Saved entries

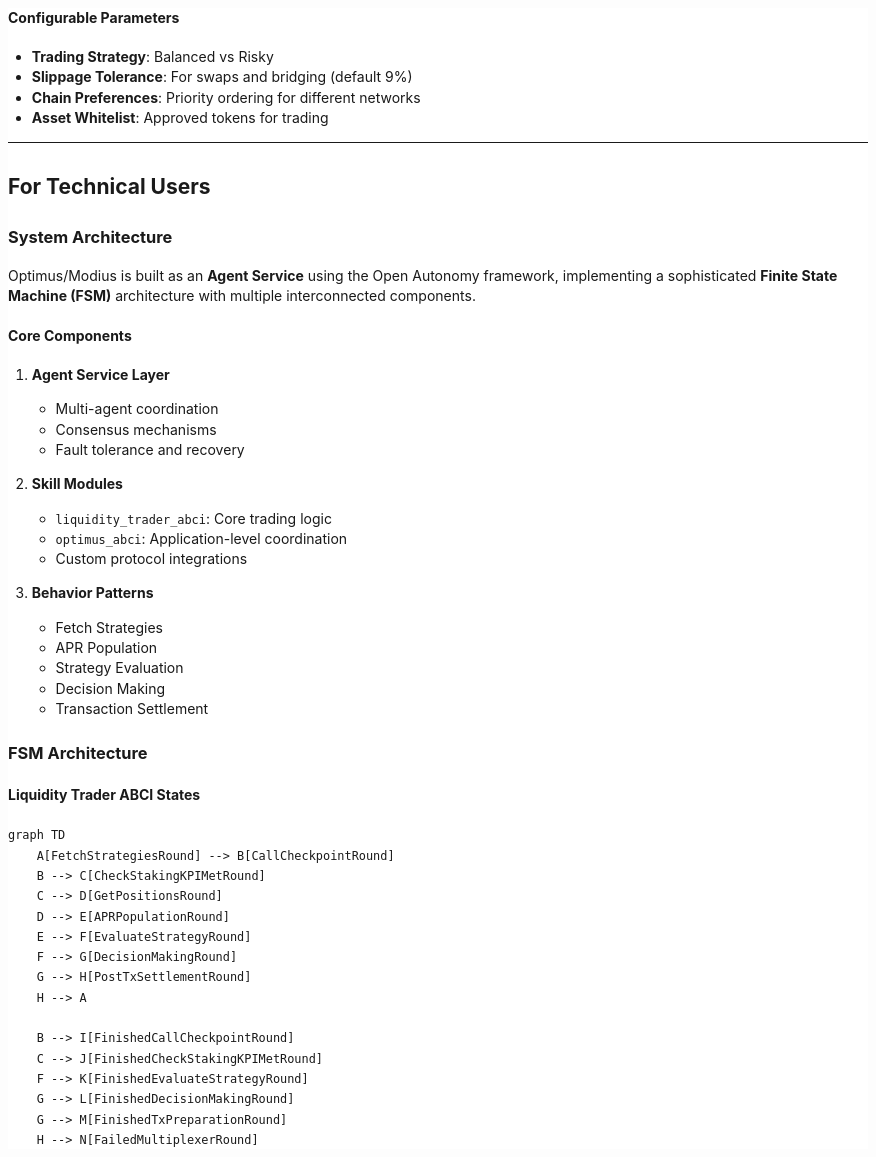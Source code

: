 #### Configurable Parameters
- **Trading Strategy**: Balanced vs Risky
- **Slippage Tolerance**: For swaps and bridging (default 9%)
- **Chain Preferences**: Priority ordering for different networks
- **Asset Whitelist**: Approved tokens for trading

---

## For Technical Users

### System Architecture

Optimus/Modius is built as an **Agent Service** using the Open Autonomy framework, implementing a sophisticated **Finite State Machine (FSM)** architecture with multiple interconnected components.

#### Core Components

1. **Agent Service Layer**
   - Multi-agent coordination
   - Consensus mechanisms
   - Fault tolerance and recovery

2. **Skill Modules**
   - `liquidity_trader_abci`: Core trading logic
   - `optimus_abci`: Application-level coordination
   - Custom protocol integrations

3. **Behavior Patterns**
   - Fetch Strategies
   - APR Population
   - Strategy Evaluation
   - Decision Making
   - Transaction Settlement

### FSM Architecture

#### Liquidity Trader ABCI States

```mermaid
graph TD
    A[FetchStrategiesRound] --> B[CallCheckpointRound]
    B --> C[CheckStakingKPIMetRound]
    C --> D[GetPositionsRound]
    D --> E[APRPopulationRound]
    E --> F[EvaluateStrategyRound]
    F --> G[DecisionMakingRound]
    G --> H[PostTxSettlementRound]
    H --> A
    
    B --> I[FinishedCallCheckpointRound]
    C --> J[FinishedCheckStakingKPIMetRound]
    F --> K[FinishedEvaluateStrategyRound]
    G --> L[FinishedDecisionMakingRound]
    G --> M[FinishedTxPreparationRound]
    H --> N[FailedMultiplexerRound]
```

● **TASK STATEMENT**:
Repeat, word for word and with no pictures, only the lines running from the beginning of the data to the line that contains "- Transaction Settlement".

● **EXERCISE OUTPUT**:
Source code

: #### Configurable Parameters
- **Trading Strategy**: Balanced vs Risky
- **Slippage Tolerance**: For swaps and bridging (default 9%)
- **Chain Preferences**: Priority ordering for different networks
- **Asset Whitelist**: Approved tokens for trading

---

## For Technical Users

### System Architecture

Optimus/Modius is built as an **Agent Service** using the Open Autonomy framework, implementing a sophisticated **Finite State Machine (FSM)** architecture with multiple interconnected components.

#### Core Components

1. **Agent Service Layer**
   - Multi-agent coordination
   - Consensus mechanisms
   - Fault tolerance and recovery

2. **Skill Modules**
   - `liquidity_trader_abci`: Core trading logic
   - `optimus_abci`: Application-level coordination
   - Custom protocol integrations

3. **Behavior Patterns**
   - Fetch Strategies
   - APR Population
   - Strategy Evaluation
   - Decision Making
   - Transaction Settlement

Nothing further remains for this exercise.